■ Dataset entries:
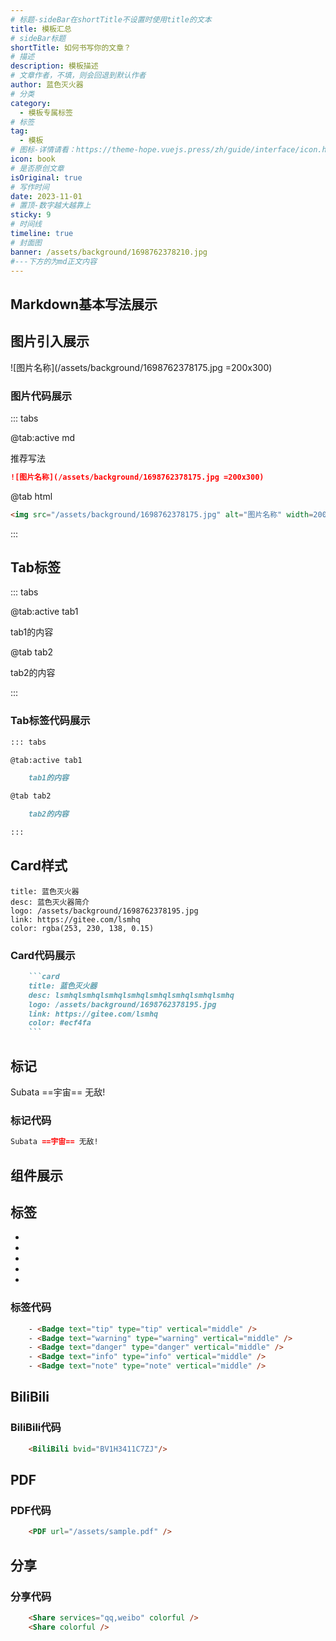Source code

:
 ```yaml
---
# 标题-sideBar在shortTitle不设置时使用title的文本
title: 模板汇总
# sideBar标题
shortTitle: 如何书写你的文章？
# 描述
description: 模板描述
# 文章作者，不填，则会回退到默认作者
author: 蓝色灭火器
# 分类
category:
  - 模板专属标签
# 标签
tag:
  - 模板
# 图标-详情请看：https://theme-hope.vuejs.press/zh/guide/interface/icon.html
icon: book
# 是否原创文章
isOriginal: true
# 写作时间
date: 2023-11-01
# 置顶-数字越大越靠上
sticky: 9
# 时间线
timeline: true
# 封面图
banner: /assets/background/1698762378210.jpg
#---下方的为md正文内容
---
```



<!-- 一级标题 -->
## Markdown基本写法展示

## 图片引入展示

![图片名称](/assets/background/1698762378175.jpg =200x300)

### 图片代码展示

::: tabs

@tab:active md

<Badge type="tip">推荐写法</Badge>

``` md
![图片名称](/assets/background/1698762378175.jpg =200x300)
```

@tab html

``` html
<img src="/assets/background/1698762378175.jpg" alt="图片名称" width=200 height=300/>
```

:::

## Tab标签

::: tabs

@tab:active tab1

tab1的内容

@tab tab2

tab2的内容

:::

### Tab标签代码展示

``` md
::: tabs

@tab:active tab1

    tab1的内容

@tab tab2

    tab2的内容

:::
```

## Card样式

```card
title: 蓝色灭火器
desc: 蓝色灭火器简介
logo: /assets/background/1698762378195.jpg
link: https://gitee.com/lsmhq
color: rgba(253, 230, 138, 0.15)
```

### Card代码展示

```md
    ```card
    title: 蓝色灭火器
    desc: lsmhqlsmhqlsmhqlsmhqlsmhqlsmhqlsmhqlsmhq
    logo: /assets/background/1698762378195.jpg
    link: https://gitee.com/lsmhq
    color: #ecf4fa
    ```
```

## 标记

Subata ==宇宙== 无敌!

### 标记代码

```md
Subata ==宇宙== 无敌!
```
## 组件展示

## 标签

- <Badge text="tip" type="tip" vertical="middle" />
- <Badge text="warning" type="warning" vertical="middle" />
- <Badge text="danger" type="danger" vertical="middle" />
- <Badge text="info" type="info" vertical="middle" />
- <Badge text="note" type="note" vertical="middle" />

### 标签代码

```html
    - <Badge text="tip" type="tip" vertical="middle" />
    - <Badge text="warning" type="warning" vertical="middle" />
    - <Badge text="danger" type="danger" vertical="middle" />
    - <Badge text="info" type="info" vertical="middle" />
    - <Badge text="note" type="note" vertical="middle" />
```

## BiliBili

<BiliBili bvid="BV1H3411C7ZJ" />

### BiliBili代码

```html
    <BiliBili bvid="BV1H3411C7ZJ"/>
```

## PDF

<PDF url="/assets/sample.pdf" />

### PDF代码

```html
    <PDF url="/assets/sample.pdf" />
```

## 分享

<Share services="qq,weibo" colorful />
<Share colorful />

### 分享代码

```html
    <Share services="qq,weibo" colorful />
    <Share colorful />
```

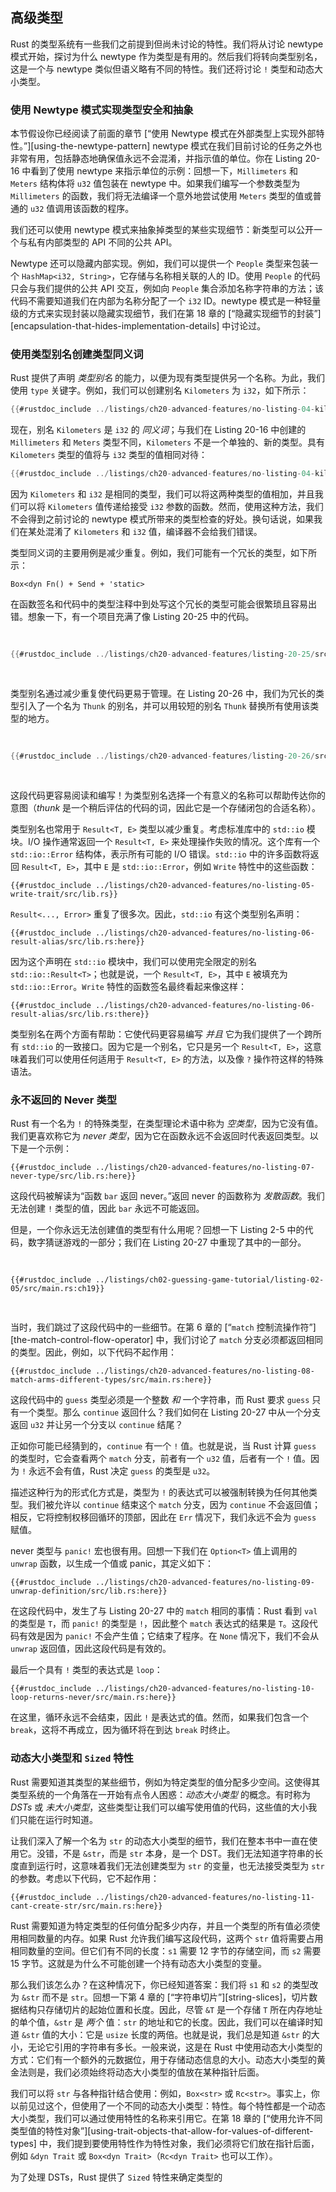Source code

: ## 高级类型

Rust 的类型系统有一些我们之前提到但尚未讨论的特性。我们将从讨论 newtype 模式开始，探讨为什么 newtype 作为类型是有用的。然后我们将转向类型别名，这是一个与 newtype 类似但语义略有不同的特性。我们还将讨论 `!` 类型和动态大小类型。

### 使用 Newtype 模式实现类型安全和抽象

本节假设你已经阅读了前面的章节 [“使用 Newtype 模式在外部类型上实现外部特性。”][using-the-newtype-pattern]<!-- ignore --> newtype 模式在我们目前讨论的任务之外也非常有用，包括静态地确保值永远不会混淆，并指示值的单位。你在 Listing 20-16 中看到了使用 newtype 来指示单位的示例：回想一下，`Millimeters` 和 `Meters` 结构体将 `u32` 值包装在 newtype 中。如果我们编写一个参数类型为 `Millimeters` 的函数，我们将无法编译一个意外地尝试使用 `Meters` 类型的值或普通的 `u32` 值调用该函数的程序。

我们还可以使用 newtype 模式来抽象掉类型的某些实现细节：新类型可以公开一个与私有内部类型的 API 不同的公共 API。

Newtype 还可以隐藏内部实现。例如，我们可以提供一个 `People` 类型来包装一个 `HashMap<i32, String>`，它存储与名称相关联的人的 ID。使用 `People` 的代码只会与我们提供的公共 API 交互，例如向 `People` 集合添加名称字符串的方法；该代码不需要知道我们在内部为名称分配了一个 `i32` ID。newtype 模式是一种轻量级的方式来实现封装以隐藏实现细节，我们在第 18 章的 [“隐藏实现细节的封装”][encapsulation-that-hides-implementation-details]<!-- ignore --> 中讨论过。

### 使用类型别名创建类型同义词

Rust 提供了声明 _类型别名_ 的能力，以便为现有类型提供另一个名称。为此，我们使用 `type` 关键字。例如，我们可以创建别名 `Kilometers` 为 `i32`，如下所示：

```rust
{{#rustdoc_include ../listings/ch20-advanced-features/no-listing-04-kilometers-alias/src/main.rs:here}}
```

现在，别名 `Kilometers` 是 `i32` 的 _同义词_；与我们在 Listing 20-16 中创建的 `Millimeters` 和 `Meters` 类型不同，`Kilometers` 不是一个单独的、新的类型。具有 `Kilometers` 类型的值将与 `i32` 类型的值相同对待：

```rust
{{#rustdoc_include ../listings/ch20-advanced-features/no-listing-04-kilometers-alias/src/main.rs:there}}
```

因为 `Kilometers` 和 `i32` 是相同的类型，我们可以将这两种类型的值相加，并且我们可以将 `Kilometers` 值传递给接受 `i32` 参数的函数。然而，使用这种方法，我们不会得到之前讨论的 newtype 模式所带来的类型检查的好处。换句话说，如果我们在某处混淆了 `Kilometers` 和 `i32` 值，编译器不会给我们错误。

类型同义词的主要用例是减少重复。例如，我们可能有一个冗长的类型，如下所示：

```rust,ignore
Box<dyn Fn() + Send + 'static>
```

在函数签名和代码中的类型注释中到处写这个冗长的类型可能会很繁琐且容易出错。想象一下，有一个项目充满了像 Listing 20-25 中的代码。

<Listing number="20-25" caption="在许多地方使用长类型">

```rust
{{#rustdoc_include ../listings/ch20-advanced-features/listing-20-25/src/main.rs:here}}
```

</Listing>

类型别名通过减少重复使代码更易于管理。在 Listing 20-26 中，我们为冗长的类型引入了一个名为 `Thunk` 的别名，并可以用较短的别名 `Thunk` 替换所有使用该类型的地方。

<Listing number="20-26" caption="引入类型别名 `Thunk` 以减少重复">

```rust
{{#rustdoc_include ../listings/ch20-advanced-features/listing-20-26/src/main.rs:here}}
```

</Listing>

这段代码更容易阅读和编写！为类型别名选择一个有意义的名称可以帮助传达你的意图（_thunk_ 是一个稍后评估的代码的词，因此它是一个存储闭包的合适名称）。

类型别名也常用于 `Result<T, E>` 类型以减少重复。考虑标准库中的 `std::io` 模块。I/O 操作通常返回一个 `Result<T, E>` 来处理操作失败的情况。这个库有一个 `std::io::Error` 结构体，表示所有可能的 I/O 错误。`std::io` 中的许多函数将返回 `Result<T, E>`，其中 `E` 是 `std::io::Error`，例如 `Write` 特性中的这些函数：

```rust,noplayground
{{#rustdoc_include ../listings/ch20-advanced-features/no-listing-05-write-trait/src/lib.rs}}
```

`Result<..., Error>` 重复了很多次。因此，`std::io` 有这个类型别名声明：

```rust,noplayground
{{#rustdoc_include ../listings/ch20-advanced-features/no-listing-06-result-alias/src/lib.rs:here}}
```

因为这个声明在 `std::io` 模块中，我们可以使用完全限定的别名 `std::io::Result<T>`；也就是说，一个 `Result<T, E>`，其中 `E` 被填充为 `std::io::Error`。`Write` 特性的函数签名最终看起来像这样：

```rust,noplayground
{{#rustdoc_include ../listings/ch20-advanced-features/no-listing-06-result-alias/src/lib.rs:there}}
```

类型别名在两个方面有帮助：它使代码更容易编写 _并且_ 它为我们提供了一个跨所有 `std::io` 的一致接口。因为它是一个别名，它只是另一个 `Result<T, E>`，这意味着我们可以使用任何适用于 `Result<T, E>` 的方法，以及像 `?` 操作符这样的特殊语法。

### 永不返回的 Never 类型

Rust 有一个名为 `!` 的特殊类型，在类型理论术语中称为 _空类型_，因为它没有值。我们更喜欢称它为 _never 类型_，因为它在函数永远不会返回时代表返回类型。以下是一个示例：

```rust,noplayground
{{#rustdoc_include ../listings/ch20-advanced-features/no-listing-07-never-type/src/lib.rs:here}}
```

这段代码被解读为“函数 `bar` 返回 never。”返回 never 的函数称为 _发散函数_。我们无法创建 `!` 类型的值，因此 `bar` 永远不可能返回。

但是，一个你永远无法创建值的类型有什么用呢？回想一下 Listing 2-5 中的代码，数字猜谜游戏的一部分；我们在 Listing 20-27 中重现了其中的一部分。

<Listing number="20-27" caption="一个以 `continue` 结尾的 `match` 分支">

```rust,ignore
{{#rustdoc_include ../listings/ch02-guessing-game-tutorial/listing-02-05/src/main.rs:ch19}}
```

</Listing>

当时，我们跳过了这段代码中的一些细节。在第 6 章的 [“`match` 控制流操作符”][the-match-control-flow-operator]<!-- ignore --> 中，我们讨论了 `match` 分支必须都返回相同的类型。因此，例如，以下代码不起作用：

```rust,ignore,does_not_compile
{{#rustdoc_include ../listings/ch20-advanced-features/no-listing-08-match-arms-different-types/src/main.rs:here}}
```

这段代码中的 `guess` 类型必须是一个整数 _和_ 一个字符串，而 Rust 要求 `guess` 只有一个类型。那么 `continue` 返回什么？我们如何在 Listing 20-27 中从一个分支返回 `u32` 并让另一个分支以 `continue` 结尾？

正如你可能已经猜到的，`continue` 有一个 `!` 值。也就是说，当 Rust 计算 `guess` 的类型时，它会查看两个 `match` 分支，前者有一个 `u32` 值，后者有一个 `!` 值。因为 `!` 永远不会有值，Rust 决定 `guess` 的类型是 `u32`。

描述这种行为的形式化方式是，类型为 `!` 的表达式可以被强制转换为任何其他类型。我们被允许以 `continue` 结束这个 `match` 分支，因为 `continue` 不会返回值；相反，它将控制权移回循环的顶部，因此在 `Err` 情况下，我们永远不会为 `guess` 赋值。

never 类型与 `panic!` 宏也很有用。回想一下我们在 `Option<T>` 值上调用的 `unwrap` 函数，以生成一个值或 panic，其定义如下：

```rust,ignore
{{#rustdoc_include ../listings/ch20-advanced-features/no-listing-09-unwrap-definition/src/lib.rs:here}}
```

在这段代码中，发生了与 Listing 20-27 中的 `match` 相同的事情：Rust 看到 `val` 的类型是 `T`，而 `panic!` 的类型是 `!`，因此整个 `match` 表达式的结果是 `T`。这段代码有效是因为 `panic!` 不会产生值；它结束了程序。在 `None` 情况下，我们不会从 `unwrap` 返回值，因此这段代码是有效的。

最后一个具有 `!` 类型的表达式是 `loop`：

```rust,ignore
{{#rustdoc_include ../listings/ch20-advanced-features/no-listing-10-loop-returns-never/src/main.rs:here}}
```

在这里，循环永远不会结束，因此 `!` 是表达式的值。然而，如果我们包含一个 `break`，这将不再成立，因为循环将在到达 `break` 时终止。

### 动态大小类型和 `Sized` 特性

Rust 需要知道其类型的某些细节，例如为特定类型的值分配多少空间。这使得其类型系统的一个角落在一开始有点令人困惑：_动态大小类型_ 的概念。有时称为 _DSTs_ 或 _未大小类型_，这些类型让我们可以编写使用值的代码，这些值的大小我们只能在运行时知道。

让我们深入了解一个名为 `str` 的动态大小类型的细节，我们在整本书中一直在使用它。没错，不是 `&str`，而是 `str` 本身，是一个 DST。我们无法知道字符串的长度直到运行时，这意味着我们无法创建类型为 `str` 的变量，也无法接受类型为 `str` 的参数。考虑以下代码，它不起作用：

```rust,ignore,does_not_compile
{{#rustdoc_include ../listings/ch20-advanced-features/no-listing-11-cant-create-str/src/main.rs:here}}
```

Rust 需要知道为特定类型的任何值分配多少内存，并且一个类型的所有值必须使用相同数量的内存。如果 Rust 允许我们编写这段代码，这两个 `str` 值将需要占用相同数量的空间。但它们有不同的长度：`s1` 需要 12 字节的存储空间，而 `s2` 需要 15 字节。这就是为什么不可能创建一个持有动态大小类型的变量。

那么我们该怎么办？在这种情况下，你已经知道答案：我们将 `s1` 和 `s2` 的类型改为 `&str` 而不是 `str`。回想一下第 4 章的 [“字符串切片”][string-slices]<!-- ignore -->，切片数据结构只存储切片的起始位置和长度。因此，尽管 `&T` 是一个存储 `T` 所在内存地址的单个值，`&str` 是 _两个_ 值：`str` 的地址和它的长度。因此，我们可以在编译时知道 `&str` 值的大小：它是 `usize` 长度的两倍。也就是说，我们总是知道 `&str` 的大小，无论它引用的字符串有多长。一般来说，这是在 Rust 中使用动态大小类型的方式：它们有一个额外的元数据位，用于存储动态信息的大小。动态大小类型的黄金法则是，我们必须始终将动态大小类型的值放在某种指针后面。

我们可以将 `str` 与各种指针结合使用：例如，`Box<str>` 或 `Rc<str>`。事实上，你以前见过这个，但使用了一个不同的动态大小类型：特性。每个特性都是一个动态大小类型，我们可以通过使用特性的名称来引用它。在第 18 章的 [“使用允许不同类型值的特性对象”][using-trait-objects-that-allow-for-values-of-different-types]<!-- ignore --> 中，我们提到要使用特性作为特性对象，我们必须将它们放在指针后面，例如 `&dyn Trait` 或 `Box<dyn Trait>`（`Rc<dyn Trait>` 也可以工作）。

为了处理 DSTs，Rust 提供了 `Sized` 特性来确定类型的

■ AIM OF THE TASK:
Please determine how many lines in the entries contain the word "Error" and reply with that figure alone.

■ TASK OUTPUT:
3